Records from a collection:
************
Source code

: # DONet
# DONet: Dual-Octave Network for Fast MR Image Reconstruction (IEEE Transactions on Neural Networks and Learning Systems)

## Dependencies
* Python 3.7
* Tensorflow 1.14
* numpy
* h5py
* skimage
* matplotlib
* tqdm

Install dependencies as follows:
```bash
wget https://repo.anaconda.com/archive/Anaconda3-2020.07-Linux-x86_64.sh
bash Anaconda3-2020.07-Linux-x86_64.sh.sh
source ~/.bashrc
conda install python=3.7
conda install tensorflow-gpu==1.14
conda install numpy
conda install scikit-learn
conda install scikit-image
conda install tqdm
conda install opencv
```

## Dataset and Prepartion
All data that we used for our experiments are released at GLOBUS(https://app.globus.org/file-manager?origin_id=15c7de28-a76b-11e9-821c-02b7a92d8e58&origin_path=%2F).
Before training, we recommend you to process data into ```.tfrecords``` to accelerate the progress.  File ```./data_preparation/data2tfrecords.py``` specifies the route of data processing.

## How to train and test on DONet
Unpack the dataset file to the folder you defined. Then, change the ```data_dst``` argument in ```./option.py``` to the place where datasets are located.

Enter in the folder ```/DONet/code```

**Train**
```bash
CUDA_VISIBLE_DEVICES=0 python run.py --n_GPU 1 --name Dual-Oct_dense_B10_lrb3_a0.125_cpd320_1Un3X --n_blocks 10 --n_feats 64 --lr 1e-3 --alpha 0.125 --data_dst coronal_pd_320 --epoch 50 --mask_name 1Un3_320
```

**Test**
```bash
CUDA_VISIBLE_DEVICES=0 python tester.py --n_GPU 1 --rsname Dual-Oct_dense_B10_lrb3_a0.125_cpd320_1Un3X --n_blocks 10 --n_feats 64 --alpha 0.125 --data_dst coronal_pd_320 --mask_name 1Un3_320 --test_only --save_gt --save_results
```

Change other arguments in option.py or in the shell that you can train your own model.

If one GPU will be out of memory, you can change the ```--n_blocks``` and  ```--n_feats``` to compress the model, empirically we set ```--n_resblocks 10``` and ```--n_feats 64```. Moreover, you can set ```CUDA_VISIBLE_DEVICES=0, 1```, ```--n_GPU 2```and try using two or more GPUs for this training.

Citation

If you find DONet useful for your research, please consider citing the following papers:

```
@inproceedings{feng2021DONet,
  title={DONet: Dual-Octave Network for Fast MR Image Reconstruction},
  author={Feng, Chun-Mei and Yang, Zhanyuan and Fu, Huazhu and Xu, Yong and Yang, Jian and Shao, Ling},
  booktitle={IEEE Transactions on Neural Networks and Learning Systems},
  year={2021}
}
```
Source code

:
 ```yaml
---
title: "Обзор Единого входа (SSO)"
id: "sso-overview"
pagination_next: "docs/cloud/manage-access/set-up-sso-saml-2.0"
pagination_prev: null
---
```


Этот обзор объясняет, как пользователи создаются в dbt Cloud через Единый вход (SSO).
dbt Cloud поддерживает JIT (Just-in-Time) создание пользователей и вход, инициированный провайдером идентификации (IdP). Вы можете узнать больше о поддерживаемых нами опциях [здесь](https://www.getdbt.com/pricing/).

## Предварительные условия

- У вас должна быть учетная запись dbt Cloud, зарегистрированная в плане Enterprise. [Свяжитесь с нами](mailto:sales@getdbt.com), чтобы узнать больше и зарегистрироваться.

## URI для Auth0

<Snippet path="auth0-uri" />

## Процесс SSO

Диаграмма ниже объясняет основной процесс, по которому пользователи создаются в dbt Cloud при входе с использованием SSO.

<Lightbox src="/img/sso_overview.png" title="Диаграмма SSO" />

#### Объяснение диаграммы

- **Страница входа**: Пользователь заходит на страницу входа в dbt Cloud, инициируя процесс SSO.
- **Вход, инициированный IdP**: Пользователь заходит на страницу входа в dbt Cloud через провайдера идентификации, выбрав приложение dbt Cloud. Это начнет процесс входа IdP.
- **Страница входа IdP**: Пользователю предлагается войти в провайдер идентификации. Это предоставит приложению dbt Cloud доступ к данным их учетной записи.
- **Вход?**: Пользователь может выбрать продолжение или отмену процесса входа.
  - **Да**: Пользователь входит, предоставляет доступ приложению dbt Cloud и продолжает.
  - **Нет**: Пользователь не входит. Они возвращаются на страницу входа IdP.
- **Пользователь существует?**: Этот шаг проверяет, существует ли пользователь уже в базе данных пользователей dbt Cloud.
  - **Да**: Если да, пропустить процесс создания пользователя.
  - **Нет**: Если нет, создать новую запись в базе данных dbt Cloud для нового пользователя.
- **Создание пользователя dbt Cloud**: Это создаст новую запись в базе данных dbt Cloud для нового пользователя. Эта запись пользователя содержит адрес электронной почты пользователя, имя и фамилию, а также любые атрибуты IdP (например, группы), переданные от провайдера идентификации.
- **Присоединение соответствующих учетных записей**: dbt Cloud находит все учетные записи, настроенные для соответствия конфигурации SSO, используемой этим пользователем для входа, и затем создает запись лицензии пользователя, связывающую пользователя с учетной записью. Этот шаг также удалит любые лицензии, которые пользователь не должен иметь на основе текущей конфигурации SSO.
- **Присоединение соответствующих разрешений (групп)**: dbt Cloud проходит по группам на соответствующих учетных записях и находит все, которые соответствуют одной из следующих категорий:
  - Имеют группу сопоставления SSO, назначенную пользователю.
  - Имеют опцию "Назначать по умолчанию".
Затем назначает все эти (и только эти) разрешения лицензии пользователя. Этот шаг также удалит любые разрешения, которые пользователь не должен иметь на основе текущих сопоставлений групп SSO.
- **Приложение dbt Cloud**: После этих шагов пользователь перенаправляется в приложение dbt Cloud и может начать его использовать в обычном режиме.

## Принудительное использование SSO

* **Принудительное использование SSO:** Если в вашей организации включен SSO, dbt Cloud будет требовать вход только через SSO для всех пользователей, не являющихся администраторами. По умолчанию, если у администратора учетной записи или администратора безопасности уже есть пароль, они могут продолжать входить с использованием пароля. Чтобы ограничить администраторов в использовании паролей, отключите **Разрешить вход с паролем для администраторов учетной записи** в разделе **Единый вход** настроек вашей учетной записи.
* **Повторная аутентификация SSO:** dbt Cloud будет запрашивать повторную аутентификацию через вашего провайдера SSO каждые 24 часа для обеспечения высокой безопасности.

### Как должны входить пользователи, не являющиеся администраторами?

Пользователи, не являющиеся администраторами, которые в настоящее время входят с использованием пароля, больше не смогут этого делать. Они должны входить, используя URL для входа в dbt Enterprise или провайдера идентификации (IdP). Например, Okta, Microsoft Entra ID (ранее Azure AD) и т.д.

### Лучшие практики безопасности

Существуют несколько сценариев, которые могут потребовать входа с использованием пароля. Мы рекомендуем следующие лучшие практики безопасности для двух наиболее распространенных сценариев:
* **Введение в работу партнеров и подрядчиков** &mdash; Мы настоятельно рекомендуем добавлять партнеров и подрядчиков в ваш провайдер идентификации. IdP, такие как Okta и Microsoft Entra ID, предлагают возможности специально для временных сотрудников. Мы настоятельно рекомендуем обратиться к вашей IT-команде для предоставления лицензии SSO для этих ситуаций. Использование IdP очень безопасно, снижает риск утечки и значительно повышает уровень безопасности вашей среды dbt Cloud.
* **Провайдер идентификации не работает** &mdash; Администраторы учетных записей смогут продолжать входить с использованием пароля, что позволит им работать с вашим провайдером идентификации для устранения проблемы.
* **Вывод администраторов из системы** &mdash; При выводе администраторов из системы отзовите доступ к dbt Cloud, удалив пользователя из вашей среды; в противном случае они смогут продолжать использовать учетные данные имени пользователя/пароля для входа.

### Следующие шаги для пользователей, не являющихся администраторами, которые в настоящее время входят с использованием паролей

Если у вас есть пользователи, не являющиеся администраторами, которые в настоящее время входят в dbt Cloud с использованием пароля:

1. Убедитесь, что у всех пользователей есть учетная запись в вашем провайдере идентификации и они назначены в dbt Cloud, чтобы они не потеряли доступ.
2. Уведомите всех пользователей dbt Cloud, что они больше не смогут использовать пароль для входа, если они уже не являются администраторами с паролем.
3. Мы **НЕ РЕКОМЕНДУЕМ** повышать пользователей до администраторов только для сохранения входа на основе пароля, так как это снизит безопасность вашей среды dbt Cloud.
************
Look above for the line containing "- Имеют опцию". Output from there through the line containing "Затем назначает все", exactly and inclusively.

Exercise answer:
  - Имеют опцию "Назначать по умолчанию".
Затем назначает все эти (и только эти) разрешения лицензии пользователя. Этот шаг также удалит любые разрешения, которые пользователь не должен иметь на основе текущих сопоставлений групп SSO.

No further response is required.